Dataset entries
════════════════════
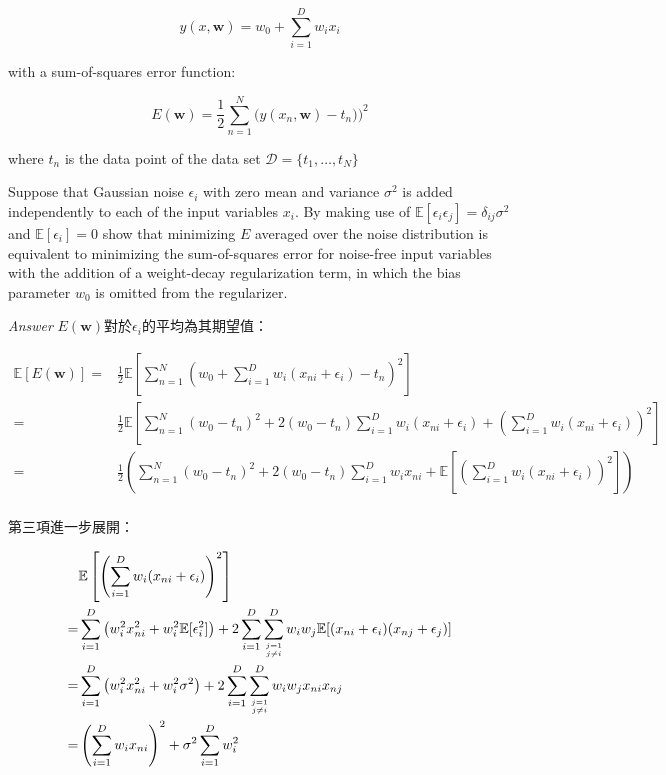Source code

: \documentclass{article}
\begin{document}
\begin{equation*}
y(x, \mathbf w) = w_0 + \sum_{i=1}^{D}w_i x_i
\end{equation*}

with a sum-of-squares error function:

\begin{equation*}
E(\mathbf w) = \frac 1 2 \sum_{n=1}^{N} \big(y(x_n, \mathbf w) -t_n ) \big)^2
\end{equation*}

where $t_n$ is the data point of the data set $\mathcal D=\{t_1, \ldots,t_N \}$

Suppose that Gaussian noise $\epsilon_i$ with zero mean and variance $\sigma^2$ is added independently to each of the input variables $x_i$.
By making use of $\mathbb E[\epsilon_i \epsilon_j] = \delta_{ij} \sigma^2$ and $\mathbb E[\epsilon_i] = 0$ show that minimizing $E$ averaged over the noise distribution is equivalent to minimizing the sum-of-squares error for noise-free input variables with the addition of a weight-decay regularization term, in which the bias parameter $w_0$ is omitted from the regularizer.

\emph{Answer} $E(\mathbf w)$對於$\epsilon_i$的平均為其期望值：

\begin{equation}\label{expectation}
\begin{aligned}
\mathbb E[E(\mathbf w)]
=& \frac{1}{2}\mathbb E\left[\sum\limits_{n=1}^N \left(w_0+\sum\limits_{i=1}^D w_i(x_{ni}+\epsilon_i)-t_n\right)^2\right]\\
=& \frac{1}{2}\mathbb E\left[\sum\limits_{n=1}^N (w_0-t_n)^2+2(w_0-t_n)\sum\limits_{i=1}^D w_i(x_{ni}+\epsilon_i)+\left(\sum\limits_{i=1}^D w_i(x_{ni}+\epsilon_i)\right)^2\right]\\
=& \frac{1}{2}\left(\sum\limits_{n=1}^N (w_0-t_n)^2+2(w_0-t_n)\sum\limits_{i=1}^D w_i x_{ni}+\mathbb E\left[\left(\sum\limits_{i=1}^D w_i(x_{ni}+\epsilon_i)\right)^2\right]\right)\\
\end{aligned}
\end{equation}

第三項進一步展開：

\begin{equation}
\begin{aligned}
& \mathbb E\left[\left(\sum\limits_{i=1}^D w_i(x_{ni}+\epsilon_i)\right)^2\right]\\
=& \sum\limits_{i=1}^D \left(w_i^2 x_{ni}^2 + w_i^2 \mathbb E[\epsilon_i^2]\right) + 2\sum\limits_{i=1}^D \sum\limits_{\genfrac{}{}{0pt}{2}{j=1}{j\neq i}}^D w_i w_j \mathbb E[(x_{ni}+\epsilon_i)(x_{nj}+\epsilon_j)] \\
=& \sum\limits_{i=1}^D \left(w_i^2 x_{ni}^2 + w_i^2 \sigma^2\right) + 2\sum\limits_{i=1}^D \sum\limits_{\genfrac{}{}{0pt}{2}{j=1}{j\neq i}}^D w_i w_j x_{ni} x_{nj}\\
=& \left(\sum\limits_{i=1}^D w_i x_{ni}\right)^2 + \sigma^2\sum\limits_{i=1}^D w_i^2
\end{aligned}
\end{equation}
\end{document}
════════════════════
- **Exercise brief**
Give back, word for word, the lines of the records that run from the one holding "w_i^2 \sigma^2\right) +" to the very last.

- **Task solution**
=& \sum\limits_{i=1}^D \left(w_i^2 x_{ni}^2 + w_i^2 \sigma^2\right) + 2\sum\limits_{i=1}^D \sum\limits_{\genfrac{}{}{0pt}{2}{j=1}{j\neq i}}^D w_i w_j x_{ni} x_{nj}\\
=& \left(\sum\limits_{i=1}^D w_i x_{ni}\right)^2 + \sigma^2\sum\limits_{i=1}^D w_i^2
\end{aligned}
\end{equation}
\end{document}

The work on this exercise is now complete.